- Sire: Lomond
- Grandsire: Northern Dancer
- Dam: Flying Bid
- Damsire: Auction Ring
- Sex: Mare
- Foaled: 23 February 1985
- Country: Ireland
- Colour: Bay
- Breeder: Baroda Stud
- Owner: Oliver Murphy
- Trainer: Dermot Weld
- Record: 7: 3-0-0

Major wins
- Railway Stakes (1987) Moyglare Stud Stakes (1987)

Awards
- Timeform rating 104 (1987)

Honours
- Top-rated two-year-old filly in Ireland (1987)

= Flutter Away =

Irish-bred Thoroughbred racehorse

Flutter Away (foaled 23 February 1985) was an Irish Thoroughbred racehorse and broodmare. She showed her best form as a two-year-old in 1987 when she won three of her five races including the Railway Stakes and the Moyglare Stud Stakes and was rated the best filly of her generation in Ireland. She made no impact in two races as a three-year-old and was retired from racing at the end of the year. She was then exported to become a broodmare in Japan where she produced four winners.

==Background==
Flutter Away was a bay mare bred in Ireland by the County Kildare-based Baroda Stud. In 1986 the filly was sent to the Goffs Irish National Yearlings Sales and was bought privately by Ovidstown Bloodstcok. She entered the ownership of the businessman Oliver Murphy and was sent into training with Dermot Weld. She was ridden in most of her races by Mick Kinane.
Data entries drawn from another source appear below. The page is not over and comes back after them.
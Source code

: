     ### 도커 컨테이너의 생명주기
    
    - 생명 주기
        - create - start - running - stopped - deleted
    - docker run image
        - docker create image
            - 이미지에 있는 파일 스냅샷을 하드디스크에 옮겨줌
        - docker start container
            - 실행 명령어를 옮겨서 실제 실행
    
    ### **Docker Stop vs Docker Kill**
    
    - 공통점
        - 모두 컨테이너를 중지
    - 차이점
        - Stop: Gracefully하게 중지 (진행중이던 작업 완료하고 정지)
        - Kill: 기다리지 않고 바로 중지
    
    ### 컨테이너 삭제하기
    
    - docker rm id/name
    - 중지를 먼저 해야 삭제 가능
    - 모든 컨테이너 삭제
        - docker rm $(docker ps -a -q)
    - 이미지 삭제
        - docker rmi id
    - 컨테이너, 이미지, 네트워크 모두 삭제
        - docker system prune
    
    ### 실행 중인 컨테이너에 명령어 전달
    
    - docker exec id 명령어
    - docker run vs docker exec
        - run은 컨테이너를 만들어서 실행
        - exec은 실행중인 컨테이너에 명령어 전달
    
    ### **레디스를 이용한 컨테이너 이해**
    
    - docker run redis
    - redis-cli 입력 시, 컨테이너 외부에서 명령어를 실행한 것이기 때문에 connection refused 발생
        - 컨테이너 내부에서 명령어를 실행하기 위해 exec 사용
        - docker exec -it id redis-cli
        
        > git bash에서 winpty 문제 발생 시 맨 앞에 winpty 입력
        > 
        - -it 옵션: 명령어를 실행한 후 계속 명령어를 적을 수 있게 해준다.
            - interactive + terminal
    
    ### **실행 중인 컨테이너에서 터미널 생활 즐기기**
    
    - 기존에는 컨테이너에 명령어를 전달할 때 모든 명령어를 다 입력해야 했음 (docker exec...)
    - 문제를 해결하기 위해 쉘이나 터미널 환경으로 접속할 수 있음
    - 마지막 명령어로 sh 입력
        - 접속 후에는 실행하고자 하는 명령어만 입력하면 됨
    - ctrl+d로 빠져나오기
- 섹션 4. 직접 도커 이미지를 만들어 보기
She was from the third crop of foals sired by Lomond, an American-bred half-brother of Seattle Slew who won the 2000 Guineas in 1983. His other offspring included Marling, Dark Lomond, Inchmurrin, Valanour and River North. Flutter Away's dam Flying Bid showed little racing ability but did manage to win one minor race at Listowel Racecourse as a four-year-old and was a sister to the Prix Robert Papin winner Maelstrom Lake. As a descendant of the Irish broodmare Bridle Way (foaled 1952), she was also a distant relative of the Belmont Stakes winner Caveat.

==Racing career==
===1987: two-year-old season===
Flutter Away began her racing career in a five furlong maiden race at Phoenix Park Racecourse in May and won by two and a half lengths from Saintly Lass. The form of the race was boosted at Royal Ascot in June when the runner-up finished second in the Queen Mary Stakes. In July Flutter Away was stepped up in class and distance for the Group 3 Railway Stakes over six furlongs at the Curragh. She won by a short head from Fairy Gold (a full-sister) to Sadler's Wells with the pair finishing several lengths clear of their rivals. The filly was then moved to Group 1 class for the Phoenix Stakes on 9 August. Starting at odds of 8/1, she came home seventh of the twelve runners, five lengths behind the winner Digamist and four lengths behind Fairy Gold, who finished third. Later that month she produced another disappointing effort, running fourth of five behind Lake Como in the Anglesey Stakes.

On 13 September Flutter Away was one of eleven fillies to contest the Group 1 Moyglare Stud Stakes over six furlongs at the Curragh and was made the 7/1 fourth choice in the betting. Fairy Gold started favourite ahead of the British challengers Thaidah and Timely, while the best-fancied of the others was Lively Pebbles, another British-trained filly. The field was described as "undistinguished" by Timeform. Equipped with blinkers for the first time Flutter Away finished strongly to catch Fairy Gold in the final strides and won by a short head despite hanging to the right in the closing stages. Timely was only a short head away in third, just ahead of Thaidah.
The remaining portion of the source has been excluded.